# Adobe Flash Player & Shockwave Player Warning



## Mike

I received the following Email today and I think that
you should act on it for safety.

Mike.

*Hacker attacks usually result in disaster.
But when hackers recently attacked an Italian security company,
it seems that they found more than they bargained for.

The firm produce surveillance software to law enforcement agencies
that allows them to monitor Internet users.
It seems that the surveillance software they produce is not too far
removed from the malware that the criminal hackers produce and probably
uses some of the same techniques to infiltrate target PCs.

We know that since, after the attack, the hackers that broke into the firm
posted 400GB of program code and other data they had stolen online.

Amongst the things they leaked was a code that made use of a previously
unknown security bug in Adobe Flash, to take over computers with the
Flash browser plug-in installed.

The problem affects Flash running in Internet Explorer, Firefox, Chrome and
Safari browsers and all versions from Flash Player 9 to the latest version, 18.0.0.194.

A hacker can exploit the problem to run any software they like on your PC.
It looks like the Italian company were using the problem to run their surveillance
software on the computers they were monitoring and with details of the problem
posted on the Internet, it won't be long before criminal hackers start to use it to
spread malware.

So, it looks like it is finally time to get rid of Adobe Flash.
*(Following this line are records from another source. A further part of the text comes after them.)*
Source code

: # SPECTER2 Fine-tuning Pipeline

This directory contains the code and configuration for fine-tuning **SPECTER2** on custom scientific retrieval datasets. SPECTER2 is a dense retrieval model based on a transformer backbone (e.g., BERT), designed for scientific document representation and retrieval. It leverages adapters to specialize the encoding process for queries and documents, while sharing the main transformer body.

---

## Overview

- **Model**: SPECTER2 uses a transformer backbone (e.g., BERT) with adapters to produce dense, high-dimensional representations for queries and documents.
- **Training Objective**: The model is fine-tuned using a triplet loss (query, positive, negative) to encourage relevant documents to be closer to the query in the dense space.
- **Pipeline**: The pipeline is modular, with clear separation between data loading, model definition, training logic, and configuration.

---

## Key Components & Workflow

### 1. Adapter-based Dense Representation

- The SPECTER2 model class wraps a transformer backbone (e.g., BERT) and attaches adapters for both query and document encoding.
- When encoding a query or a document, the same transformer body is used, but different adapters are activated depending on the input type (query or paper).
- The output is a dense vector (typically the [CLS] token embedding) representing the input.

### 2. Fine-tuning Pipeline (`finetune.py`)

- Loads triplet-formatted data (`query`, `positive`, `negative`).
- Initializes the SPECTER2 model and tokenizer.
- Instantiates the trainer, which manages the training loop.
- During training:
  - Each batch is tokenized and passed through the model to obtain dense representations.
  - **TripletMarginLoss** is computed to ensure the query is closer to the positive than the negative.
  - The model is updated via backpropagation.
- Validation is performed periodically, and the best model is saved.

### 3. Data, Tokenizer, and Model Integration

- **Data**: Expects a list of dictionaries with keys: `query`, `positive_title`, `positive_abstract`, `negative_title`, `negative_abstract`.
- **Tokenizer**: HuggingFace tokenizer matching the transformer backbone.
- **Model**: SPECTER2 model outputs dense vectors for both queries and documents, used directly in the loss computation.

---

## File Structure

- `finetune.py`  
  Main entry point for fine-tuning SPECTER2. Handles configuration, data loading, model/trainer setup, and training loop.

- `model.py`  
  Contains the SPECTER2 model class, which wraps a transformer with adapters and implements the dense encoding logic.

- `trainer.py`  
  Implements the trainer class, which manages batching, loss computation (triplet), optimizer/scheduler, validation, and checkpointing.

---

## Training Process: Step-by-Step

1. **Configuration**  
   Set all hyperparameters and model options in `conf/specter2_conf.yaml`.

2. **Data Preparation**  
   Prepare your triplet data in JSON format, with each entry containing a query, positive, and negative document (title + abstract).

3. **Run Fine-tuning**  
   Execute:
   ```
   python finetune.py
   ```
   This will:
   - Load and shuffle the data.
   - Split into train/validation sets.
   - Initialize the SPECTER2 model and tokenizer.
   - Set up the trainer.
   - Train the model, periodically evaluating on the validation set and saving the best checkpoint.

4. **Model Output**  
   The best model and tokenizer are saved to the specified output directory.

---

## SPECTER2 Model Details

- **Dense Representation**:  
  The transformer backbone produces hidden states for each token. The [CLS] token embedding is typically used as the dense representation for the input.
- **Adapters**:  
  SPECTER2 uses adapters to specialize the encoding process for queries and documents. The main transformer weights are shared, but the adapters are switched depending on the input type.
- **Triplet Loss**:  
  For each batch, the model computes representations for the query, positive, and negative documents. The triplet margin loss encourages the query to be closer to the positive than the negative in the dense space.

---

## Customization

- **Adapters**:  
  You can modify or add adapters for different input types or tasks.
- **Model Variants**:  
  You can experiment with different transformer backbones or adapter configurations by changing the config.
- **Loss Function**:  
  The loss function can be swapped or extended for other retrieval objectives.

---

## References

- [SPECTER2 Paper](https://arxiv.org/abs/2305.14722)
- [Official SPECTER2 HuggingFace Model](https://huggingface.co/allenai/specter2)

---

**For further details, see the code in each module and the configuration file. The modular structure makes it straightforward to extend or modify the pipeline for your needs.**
Most interactive sites
these days can work without Flash – you no longer need it to watch YouTube
videos, for example.

If you have Adobe Flash installed on your PC, the best option is just to remove it.
The number of security problems found in Flash on an almost monthly basis, means
that having it installed on your PC is asking for trouble.

If there are sites you visit which still make use of Flash, then you should install a
Flash blocker in your browser.
This will make sure that Flash cannot be run by default but, if a particular site
requires Flash, you can enable it.

Internet Explorer doesn't not have a Flash Blocker plug-in but you can achieve
the same thing by pressing Alt, then clicking Tools > Manage Addons. Double-click
Shockwave Flash, then click Remove all sites and click OK.

If you are keeping Flash on your PC, you need to upgrade to the latest version,
which fixes this problem (although there will be more in future).*


----------



## JustBonee

*"If you have Adobe Flash installed on your PC, the best option is just to remove it."

*Thanks for that.


----------



## SifuPhil

Flash has had problems for many years now, but unfortunately there are still some important sites that use it.


----------



## JustBonee

SifuPhil said:


> Flash has had problems for many years now, but unfortunately there are still some important sites that use it.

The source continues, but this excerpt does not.